Supplied data
━━━━━━━━
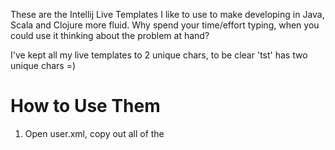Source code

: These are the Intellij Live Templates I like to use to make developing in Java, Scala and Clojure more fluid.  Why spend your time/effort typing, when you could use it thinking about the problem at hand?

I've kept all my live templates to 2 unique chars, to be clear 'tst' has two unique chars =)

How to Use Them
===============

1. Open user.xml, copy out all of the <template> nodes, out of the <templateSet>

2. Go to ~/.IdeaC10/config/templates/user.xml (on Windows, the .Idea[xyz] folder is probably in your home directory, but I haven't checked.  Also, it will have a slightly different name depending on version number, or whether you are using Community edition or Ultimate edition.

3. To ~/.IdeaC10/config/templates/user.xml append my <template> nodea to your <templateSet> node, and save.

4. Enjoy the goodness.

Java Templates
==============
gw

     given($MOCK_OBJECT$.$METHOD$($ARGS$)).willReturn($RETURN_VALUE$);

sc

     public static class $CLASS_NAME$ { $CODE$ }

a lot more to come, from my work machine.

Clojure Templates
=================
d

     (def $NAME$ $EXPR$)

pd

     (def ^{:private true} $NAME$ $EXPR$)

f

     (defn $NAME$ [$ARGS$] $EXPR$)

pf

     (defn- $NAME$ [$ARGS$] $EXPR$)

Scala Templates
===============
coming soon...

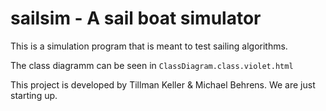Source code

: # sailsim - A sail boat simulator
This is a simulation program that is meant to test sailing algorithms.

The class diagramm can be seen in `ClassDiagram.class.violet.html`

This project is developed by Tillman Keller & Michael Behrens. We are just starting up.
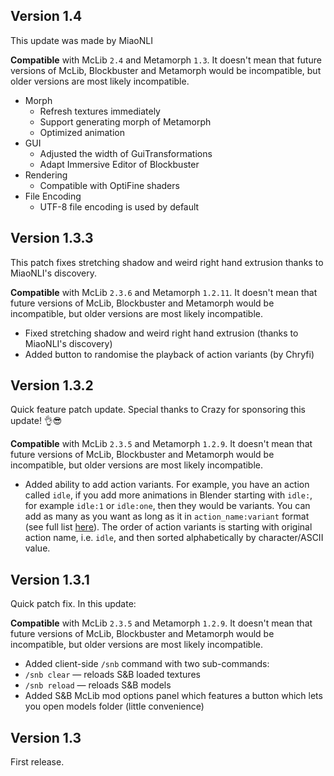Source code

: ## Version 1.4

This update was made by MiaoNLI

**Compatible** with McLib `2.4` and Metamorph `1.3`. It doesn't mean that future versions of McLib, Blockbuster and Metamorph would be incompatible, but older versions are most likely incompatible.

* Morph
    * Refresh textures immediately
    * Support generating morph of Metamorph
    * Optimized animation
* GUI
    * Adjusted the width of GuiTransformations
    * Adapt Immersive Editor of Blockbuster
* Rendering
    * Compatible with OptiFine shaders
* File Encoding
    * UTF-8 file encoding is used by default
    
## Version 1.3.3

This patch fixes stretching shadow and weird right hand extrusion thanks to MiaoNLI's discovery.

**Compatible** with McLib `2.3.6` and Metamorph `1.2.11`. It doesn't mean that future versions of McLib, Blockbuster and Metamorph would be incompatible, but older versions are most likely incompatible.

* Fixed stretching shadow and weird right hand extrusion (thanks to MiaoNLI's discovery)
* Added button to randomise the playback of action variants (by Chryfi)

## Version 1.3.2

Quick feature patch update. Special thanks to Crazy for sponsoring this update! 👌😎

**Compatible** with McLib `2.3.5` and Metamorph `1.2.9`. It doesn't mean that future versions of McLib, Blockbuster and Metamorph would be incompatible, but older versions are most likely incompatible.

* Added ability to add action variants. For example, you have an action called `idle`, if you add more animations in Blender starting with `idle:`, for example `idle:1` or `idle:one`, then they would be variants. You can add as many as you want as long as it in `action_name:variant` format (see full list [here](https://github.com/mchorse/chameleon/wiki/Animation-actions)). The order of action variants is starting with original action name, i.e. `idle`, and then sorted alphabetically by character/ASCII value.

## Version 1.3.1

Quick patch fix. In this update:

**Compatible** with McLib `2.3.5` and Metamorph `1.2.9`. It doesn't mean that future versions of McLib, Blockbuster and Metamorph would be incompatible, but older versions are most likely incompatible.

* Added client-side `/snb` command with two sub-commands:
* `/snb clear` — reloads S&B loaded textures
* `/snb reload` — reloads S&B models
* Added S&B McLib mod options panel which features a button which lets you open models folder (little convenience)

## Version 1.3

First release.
━━━━━━━━
In the records above, everything from the line with "4. Enjoy the goodness." down to the line with "This update was made by MiaoNLI" is to be set down exactly, both ends included, with no pictures and no other lines.

4. Enjoy the goodness.

Java Templates
==============
gw

     given($MOCK_OBJECT$.$METHOD$($ARGS$)).willReturn($RETURN_VALUE$);

sc

     public static class $CLASS_NAME$ { $CODE$ }

a lot more to come, from my work machine.

Clojure Templates
=================
d

     (def $NAME$ $EXPR$)

pd

     (def ^{:private true} $NAME$ $EXPR$)

f

     (defn $NAME$ [$ARGS$] $EXPR$)

pf

     (defn- $NAME$ [$ARGS$] $EXPR$)

Scala Templates
===============
coming soon...

Source code

: # sailsim - A sail boat simulator
This is a simulation program that is meant to test sailing algorithms.

The class diagramm can be seen in `ClassDiagram.class.violet.html`

This project is developed by Tillman Keller & Michael Behrens. We are just starting up.
Source code

: ## Version 1.4

This update was made by MiaoNLI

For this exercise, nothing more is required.